▸ Assigned task
Copy every entry exactly as given, minus the images.

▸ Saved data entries
____

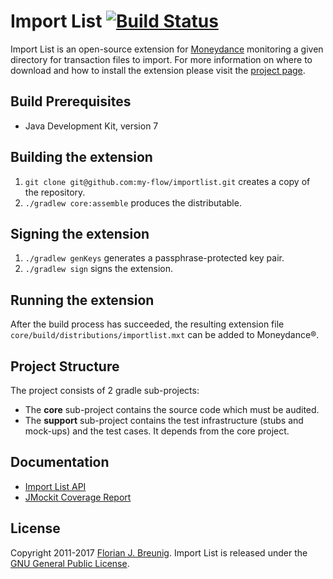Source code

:# Import List [![Build Status](https://travis-ci.org/my-flow/importlist.svg?branch=master)](https://travis-ci.org/my-flow/importlist)

Import List is an open-source extension for
[Moneydance](http://www.moneydance.com) monitoring a given directory for
transaction files to import. For more information on where to download and how
to install the extension please visit the
[project page](http://my-flow.github.io/importlist/).

## Build Prerequisites
* Java Development Kit, version 7

## Building the extension
1. `git clone git@github.com:my-flow/importlist.git` creates a copy of the
repository.
2. `./gradlew core:assemble` produces the distributable.

## Signing the extension
1. `./gradlew genKeys` generates a passphrase-protected key pair.
2. `./gradlew sign` signs the extension.

## Running the extension
After the build process has succeeded, the resulting extension file
`core/build/distributions/importlist.mxt` can be added to Moneydance®.

## Project Structure
The project consists of 2 gradle sub-projects:
- The **core** sub-project contains the source code which must be audited.
- The **support** sub-project contains the test infrastructure (stubs and
mock-ups) and the test cases. It depends from the core project.

## Documentation
* [Import List API](http://my-flow.github.io/importlist/docs/api/)
* [JMockit Coverage Report](http://my-flow.github.io/importlist/docs/coverage-report/)

## License
Copyright 2011-2017 [Florian J. Breunig](http://www.my-flow.com). Import List
is released under the
[GNU General Public License](http://www.gnu.org/licenses/gpl.html).
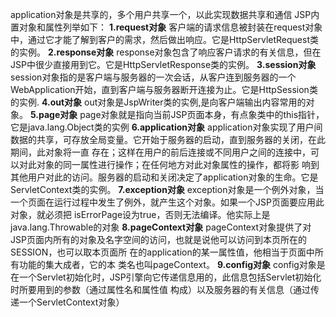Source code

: application对象是共享的，多个用户共享一个，以此实现数据共享和通信
JSP内置对象和属性列举如下：
**1.request对象**
     客户端的请求信息被封装在request对象中，通过它才能了解到客户的需求，然后做出响应。它是HttpServletRequest类的实例。
**2.response对象**
     response对象包含了响应客户请求的有关信息，但在JSP中很少直接用到它。它是HttpServletResponse类的实例。
**3.session对象**
     session对象指的是客户端与服务器的一次会话，从客户连到服务器的一个WebApplication开始，直到客户端与服务器断开连接为止。它是HttpSession类的实例.
**4.out对象**
     out对象是JspWriter类的实例,是向客户端输出内容常用的对象。
**5.page对象**
     page对象就是指向当前JSP页面本身，有点象类中的this指针，它是java.lang.Object类的实例
**6.application对象**
     application对象实现了用户间数据的共享，可存放全局变量。它开始于服务器的启动，直到服务器的关闭，在此期间，此对象将一直	存在；这样在用户的前后连接或不同用户之间的连接中，可以对此对象的同一属性进行操作；在任何地方对此对象属性的操作，都将影	响到其他用户对此的访问。服务器的启动和关闭决定了application对象的生命。它是ServletContext类的实例。
**7.exception对象**
   exception对象是一个例外对象，当一个页面在运行过程中发生了例外，就产生这个对象。如果一个JSP页面要应用此对象，就必须把		isErrorPage设为true，否则无法编译。他实际上是java.lang.Throwable的对象
**8.pageContext对象**
	pageContext对象提供了对JSP页面内所有的对象及名字空间的访问，也就是说他可以访问到本页所在的SESSION，也可以取本页面所	在的application的某一属性值，他相当于页面中所有功能的集大成者，它的本 类名也叫pageContext。
**9.config对象**
	config对象是在一个Servlet初始化时，JSP引擎向它传递信息用的，此信息包括Servlet初始化时所要用到的参数（通过属性名和属性值	构成）以及服务器的有关信息（通过传递一个ServletContext对象）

____

▸ Output for this task
Source code

:# Import List [![Build Status](https://travis-ci.org/my-flow/importlist.svg?branch=master)](https://travis-ci.org/my-flow/importlist)

Import List is an open-source extension for
[Moneydance](http://www.moneydance.com) monitoring a given directory for
transaction files to import. For more information on where to download and how
to install the extension please visit the
[project page](http://my-flow.github.io/importlist/).

## Build Prerequisites
* Java Development Kit, version 7

## Building the extension
1. `git clone git@github.com:my-flow/importlist.git` creates a copy of the
repository.
2. `./gradlew core:assemble` produces the distributable.

## Signing the extension
1. `./gradlew genKeys` generates a passphrase-protected key pair.
2. `./gradlew sign` signs the extension.

## Running the extension
After the build process has succeeded, the resulting extension file
`core/build/distributions/importlist.mxt` can be added to Moneydance®.

## Project Structure
The project consists of 2 gradle sub-projects:
- The **core** sub-project contains the source code which must be audited.
- The **support** sub-project contains the test infrastructure (stubs and
mock-ups) and the test cases. It depends from the core project.

## Documentation
* [Import List API](http://my-flow.github.io/importlist/docs/api/)
* [JMockit Coverage Report](http://my-flow.github.io/importlist/docs/coverage-report/)

## License
Copyright 2011-2017 [Florian J. Breunig](http://www.my-flow.com). Import List
is released under the
[GNU General Public License](http://www.gnu.org/licenses/gpl.html).
Source code

: application对象是共享的，多个用户共享一个，以此实现数据共享和通信
JSP内置对象和属性列举如下：
**1.request对象**
     客户端的请求信息被封装在request对象中，通过它才能了解到客户的需求，然后做出响应。它是HttpServletRequest类的实例。
**2.response对象**
     response对象包含了响应客户请求的有关信息，但在JSP中很少直接用到它。它是HttpServletResponse类的实例。
**3.session对象**
     session对象指的是客户端与服务器的一次会话，从客户连到服务器的一个WebApplication开始，直到客户端与服务器断开连接为止。它是HttpSession类的实例.
**4.out对象**
     out对象是JspWriter类的实例,是向客户端输出内容常用的对象。
**5.page对象**
     page对象就是指向当前JSP页面本身，有点象类中的this指针，它是java.lang.Object类的实例
**6.application对象**
     application对象实现了用户间数据的共享，可存放全局变量。它开始于服务器的启动，直到服务器的关闭，在此期间，此对象将一直	存在；这样在用户的前后连接或不同用户之间的连接中，可以对此对象的同一属性进行操作；在任何地方对此对象属性的操作，都将影	响到其他用户对此的访问。服务器的启动和关闭决定了application对象的生命。它是ServletContext类的实例。
**7.exception对象**
   exception对象是一个例外对象，当一个页面在运行过程中发生了例外，就产生这个对象。如果一个JSP页面要应用此对象，就必须把		isErrorPage设为true，否则无法编译。他实际上是java.lang.Throwable的对象
**8.pageContext对象**
	pageContext对象提供了对JSP页面内所有的对象及名字空间的访问，也就是说他可以访问到本页所在的SESSION，也可以取本页面所	在的application的某一属性值，他相当于页面中所有功能的集大成者，它的本 类名也叫pageContext。
**9.config对象**
	config对象是在一个Servlet初始化时，JSP引擎向它传递信息用的，此信息包括Servlet初始化时所要用到的参数（通过属性名和属性值	构成）以及服务器的有关信息（通过传递一个ServletContext对象）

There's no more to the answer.